Şimdi, biz de gecenin şerrini bitirdik, sabahın hayrına döndük. Bundan sonra otobanda gidiyoruz, sıkıntı yok devam edebiliriz.
CEVAHİR UZKURT (Niğde) - Bir gerekçe ancak bu kadar güzel açıklanabilirdi.
(Mikrofon otomatik cihaz tarafından kapatıldı)

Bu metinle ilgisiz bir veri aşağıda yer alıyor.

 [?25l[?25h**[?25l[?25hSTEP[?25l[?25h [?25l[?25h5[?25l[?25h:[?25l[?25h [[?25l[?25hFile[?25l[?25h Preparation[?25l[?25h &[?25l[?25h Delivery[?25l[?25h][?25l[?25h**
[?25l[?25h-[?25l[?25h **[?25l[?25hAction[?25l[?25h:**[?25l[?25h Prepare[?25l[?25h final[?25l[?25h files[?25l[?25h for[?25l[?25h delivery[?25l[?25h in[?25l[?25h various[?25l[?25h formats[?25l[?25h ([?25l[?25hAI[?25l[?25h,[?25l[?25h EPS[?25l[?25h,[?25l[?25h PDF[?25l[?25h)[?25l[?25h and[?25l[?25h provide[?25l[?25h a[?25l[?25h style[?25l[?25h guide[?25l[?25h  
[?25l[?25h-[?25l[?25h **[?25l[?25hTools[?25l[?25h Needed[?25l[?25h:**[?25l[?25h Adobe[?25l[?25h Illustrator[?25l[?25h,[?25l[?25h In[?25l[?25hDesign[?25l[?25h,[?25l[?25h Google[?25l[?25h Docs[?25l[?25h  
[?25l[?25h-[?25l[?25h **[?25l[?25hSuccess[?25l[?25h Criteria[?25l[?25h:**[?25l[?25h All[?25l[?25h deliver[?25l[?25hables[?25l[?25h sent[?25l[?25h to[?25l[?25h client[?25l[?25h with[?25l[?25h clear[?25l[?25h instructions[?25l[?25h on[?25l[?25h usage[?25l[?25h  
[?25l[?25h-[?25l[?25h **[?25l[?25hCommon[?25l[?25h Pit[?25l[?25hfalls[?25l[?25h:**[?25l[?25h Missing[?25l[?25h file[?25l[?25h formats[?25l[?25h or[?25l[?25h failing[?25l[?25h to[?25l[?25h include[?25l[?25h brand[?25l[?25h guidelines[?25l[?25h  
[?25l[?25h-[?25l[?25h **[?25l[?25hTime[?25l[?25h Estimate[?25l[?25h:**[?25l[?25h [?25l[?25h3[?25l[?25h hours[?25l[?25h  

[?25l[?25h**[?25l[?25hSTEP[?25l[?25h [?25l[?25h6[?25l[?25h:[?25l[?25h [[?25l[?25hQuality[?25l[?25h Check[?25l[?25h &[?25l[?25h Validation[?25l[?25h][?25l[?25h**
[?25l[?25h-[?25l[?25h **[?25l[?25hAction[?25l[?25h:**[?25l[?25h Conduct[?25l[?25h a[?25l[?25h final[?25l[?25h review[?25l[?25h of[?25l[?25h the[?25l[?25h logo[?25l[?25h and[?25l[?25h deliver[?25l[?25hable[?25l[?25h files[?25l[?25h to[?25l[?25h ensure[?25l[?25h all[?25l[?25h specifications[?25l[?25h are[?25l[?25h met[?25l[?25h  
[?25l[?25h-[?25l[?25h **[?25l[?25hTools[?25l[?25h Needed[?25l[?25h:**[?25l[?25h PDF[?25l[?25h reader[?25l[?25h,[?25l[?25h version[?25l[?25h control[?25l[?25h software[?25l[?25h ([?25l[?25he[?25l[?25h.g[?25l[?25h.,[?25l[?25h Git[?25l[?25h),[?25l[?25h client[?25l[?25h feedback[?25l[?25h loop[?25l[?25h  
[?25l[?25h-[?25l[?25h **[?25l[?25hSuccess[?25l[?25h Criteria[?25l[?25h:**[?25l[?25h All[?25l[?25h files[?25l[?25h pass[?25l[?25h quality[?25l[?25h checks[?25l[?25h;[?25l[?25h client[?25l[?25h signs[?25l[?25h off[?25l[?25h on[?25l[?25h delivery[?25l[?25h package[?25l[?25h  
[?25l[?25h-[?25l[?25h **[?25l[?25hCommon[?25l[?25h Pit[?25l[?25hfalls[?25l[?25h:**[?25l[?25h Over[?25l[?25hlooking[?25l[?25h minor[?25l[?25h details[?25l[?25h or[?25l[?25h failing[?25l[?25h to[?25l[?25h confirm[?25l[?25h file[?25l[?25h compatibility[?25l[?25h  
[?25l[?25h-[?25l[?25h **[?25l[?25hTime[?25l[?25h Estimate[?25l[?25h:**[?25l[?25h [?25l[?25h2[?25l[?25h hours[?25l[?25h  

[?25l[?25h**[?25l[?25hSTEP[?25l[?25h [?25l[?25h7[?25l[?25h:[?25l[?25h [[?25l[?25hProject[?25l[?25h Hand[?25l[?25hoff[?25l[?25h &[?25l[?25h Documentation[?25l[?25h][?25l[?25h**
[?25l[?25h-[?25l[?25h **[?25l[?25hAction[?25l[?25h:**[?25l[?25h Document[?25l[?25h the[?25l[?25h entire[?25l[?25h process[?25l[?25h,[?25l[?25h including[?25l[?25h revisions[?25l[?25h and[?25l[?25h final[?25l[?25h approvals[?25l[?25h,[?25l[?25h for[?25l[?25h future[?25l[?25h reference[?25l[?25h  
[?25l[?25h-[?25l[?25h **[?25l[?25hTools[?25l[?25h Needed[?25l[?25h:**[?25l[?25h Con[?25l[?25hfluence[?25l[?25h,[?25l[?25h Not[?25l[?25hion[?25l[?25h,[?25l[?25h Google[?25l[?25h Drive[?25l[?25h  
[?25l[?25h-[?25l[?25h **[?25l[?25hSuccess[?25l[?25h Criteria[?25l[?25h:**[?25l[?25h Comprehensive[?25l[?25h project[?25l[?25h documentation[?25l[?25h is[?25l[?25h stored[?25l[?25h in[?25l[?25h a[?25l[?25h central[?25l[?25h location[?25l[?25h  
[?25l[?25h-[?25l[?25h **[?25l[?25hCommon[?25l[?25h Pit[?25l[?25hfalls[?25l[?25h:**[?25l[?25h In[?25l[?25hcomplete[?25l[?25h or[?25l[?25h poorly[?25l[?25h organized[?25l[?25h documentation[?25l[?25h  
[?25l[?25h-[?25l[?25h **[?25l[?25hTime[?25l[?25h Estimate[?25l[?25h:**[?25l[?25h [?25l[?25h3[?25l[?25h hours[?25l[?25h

BAŞKAN MUSTAFA VARANK - Buyurun.
RIDVAN UZ (Çanakkale) - 5'inci madde şundan önemli Sayın Bakanım: Bu rehabilitasyon bedeli yalnızca rehabilitasyon için kullanılacak diye bir madde var. Hakikaten şimdi bu doğru ama burada şu eksik: Bedelin nasıl olacağı, nasıl alınacağı, hangi kriterle kullanılacağı tam anlatılmamış. TEMA Vakfından bir hanımefendi vardı burada, o da güzel izah etti, dedi ki: "15 bin dolara, 20 bin dolara bunlar belirlenmiş ama Kanada'da ya da başka bir yerde bunlar 1 milyon doları bulan sıkıntılı işler." Yani rehabilite edebilmek adına bu paralar lazım. Dolayısıyla, burada bir kriter konulmadığı için de, ne olacağı belli olmadığı için de biz bu noktada bu maddenin geri çekilmesini talep ediyoruz.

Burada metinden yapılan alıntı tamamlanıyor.